Ford highlighted two avenues available for small businesses that want to help with rebuilding.
One, work with a consultant who can facilitate connections (contact: connect2dot.org, 720-624-6728). The site takes a business owner through the processes needed to bid on projects that are already underway.
The second — the one Ford recommends — is to get required CDOT certifications and network directly with contractors who have received the primary contracts.
“Prime contractors have scopes of work they will look for help with,” Ford said.
CDOT started the emergency maintenance program to speed up the process contractors must go through to help rebuild roads and bridges after the flooding.

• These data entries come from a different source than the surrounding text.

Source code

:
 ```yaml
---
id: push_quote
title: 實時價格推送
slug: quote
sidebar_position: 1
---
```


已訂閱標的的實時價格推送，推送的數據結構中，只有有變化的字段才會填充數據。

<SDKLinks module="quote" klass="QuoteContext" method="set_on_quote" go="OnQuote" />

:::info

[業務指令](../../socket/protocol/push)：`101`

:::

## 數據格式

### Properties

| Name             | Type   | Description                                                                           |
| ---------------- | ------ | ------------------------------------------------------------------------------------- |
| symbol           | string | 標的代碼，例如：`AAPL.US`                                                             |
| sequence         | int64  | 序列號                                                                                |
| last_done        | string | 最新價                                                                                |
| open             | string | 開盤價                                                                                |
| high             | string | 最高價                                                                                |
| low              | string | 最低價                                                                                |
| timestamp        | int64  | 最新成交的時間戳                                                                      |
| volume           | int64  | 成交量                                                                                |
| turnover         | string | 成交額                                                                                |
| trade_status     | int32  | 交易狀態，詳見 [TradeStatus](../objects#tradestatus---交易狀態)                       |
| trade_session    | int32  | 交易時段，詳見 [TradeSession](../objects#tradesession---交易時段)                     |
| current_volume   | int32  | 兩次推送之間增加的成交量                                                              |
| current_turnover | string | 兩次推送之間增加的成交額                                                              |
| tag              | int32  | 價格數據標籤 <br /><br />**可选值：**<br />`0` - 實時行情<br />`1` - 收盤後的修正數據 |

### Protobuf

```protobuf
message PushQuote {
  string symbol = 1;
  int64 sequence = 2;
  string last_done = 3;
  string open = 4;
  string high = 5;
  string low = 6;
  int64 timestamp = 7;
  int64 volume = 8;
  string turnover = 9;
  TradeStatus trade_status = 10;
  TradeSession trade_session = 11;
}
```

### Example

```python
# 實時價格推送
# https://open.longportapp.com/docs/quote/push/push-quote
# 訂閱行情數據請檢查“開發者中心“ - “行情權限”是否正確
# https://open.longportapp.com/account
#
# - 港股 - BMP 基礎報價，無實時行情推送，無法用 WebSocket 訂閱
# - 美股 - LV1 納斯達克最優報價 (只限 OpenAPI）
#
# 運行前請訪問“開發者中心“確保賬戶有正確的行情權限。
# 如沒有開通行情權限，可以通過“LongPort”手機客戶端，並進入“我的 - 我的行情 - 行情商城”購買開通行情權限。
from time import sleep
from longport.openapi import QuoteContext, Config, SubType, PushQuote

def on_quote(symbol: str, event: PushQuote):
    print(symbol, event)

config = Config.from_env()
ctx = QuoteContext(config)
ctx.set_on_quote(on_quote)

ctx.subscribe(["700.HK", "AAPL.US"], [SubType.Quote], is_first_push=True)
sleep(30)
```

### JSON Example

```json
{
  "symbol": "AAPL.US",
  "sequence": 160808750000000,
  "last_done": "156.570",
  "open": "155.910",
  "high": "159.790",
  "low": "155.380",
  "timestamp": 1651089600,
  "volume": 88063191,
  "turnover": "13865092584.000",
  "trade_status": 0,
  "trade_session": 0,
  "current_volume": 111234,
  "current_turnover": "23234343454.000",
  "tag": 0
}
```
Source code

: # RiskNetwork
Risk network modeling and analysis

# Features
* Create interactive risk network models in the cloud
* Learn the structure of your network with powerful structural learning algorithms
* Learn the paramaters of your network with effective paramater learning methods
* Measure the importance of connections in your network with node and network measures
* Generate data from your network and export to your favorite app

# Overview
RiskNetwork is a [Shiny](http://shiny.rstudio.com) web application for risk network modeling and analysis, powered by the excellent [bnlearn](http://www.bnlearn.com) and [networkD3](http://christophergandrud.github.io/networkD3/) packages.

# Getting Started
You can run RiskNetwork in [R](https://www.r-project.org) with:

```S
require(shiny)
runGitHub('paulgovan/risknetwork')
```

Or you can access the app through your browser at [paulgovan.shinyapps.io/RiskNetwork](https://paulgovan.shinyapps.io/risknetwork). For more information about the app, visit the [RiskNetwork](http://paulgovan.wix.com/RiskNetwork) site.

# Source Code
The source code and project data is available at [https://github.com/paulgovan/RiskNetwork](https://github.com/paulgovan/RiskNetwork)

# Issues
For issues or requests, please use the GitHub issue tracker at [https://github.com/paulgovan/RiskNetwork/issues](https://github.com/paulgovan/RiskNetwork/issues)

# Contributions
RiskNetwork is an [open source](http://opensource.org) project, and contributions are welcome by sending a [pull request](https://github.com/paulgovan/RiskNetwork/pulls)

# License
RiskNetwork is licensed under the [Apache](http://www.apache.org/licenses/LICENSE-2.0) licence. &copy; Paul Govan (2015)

“You can come in and work directly with one of our resource specialists with consulting and business training help,” Ford said. “There are a number of different supportive services that we help businesses get their foot in the door.”
The website shows how businesses can get free advice from state transportation specialists, attend workshops on topics related to highway construction, get business certifications such as being named a “disadvantaged” business to increase successful bidding, get one-on-one industry help and more.
Being named “disadvantaged,” or women- or minority-owned, may help businesses obtain bids, as state regulations require a certain amount of business be given to “disadvantaged” concerns.
“We have an amazing program to help businesses get into transportation-related projects,” said Kelly Manning, state director of the SBDC network.
The Colorado Springs Small Business Development Center will help small businesses connect with the larger companies working on road projects, Manning said.
“There’s a lot of great opportunities out there,” particularly for contractors wanting to help in northern Colorado, said Aikta Marcoulier, executive director of the local SBDC. “There has been a lot of interest from the small business contracting community regarding how they can help the state highway and bridge system in the Front Range areas that were devastated by recent floods.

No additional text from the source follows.